陆荷阳哑然失笑,抱着汽水迎过去,走路又觉得慢,干脆小跑几步。
“差一点就让那几个刚放学的小崽子抢走了。”傅珣将签子塞进陆荷阳手里,把汽水换出来,“你先趁热吃。”
傅珣被炉子烤得太久,额上沁出汗,他仰头喝了一口汽水,喉结上下翻飞。等海风把汗意吹散了,再低头,陆荷阳还是没吃,只是看着他,眼底熠熠,五光十色。
“不想吃?”
“你记不记得,高中的时候,有一次春游,也吃过这个。”
傅珣仔细想了想,春游有印象,吃了什么记不清。
“我刚到嘉佑市一中没多久,全年级春游,我跟别人都不熟,自己一个人走在最后,你路过的时候,手里拿着小摊贩那里买的好多鱿鱼串,看到我随手塞给我一串。”
傅珣笑,又觉得不好意思,眯了眯眼:“好像是有这回事。”
那时候他明明讨厌陆荷阳讨厌得不得了,但看到他一个人孤孤单单的,又觉得可怜。他后来视这种怜悯为恨的一部分,认为这是自上而下的。现在想想,那或许是爱的一部分。

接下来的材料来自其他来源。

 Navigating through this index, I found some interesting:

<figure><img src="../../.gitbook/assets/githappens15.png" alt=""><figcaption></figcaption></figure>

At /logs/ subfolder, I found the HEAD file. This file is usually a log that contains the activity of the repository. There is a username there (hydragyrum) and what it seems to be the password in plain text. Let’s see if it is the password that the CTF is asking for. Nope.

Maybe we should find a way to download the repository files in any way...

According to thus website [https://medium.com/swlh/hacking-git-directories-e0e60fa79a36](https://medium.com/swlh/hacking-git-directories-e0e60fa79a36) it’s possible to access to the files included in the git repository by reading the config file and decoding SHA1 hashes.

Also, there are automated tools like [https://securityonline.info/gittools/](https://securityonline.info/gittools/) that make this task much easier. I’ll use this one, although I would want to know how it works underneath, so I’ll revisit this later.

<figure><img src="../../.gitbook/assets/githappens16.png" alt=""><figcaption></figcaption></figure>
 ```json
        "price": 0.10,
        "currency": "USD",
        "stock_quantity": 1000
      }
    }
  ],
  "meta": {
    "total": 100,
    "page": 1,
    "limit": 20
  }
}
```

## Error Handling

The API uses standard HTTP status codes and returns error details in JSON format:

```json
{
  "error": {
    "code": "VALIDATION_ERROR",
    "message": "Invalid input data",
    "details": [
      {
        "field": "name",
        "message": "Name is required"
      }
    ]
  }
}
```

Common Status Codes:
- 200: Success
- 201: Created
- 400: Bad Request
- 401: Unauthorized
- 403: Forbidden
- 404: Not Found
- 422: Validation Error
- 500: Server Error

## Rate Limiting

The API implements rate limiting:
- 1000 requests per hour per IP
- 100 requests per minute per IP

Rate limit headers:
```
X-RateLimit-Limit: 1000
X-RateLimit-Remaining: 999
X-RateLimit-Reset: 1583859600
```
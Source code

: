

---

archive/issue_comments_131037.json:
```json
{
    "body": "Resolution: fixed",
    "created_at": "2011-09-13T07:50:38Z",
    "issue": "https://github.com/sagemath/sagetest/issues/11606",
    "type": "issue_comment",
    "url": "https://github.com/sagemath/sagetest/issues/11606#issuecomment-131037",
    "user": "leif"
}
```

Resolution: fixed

“我之前觉得,自己很倒霉。”陆荷阳说,“不过现在越来越觉得,能够回家很幸运。”
他拥有很多爱。父母在有限的时间里给了他所能给的全部,在他失去他们的时候,又有一个傅珣同他承受一样的痛苦。他们并没有流淌相同的血脉,一而再再而三地相互推开,却从没真正失去过彼此。
太幸运了。
傅珣神色黯了黯,再想开口。陆荷阳已经吃完一串,嘴角沾着辣酱,倒吸着气在口袋里翻,没有找到纸,又用手指揩去,放进唇里抿了一下,像这个海滩上无数的情侣一样,眉眼粲然地抻着湿亮的指尖问他有没有纸巾。
他忽然觉得那些未说出口的道歉的话,也不重要了。
这里的特色就是拿着小吃沿着海边走廊边走边吃,巨大的绿叶植物在风里款摆,有音乐声遥遥传过来。两个人先吃了鱿鱼,后来买了碳烤生蚝,又吃了一份烤年糕。海风不大,微冷,刚好解辣,将人眼睛吹得起晕,灯光都带着朦朦胧胧的毛边,身侧的人也变得柔软。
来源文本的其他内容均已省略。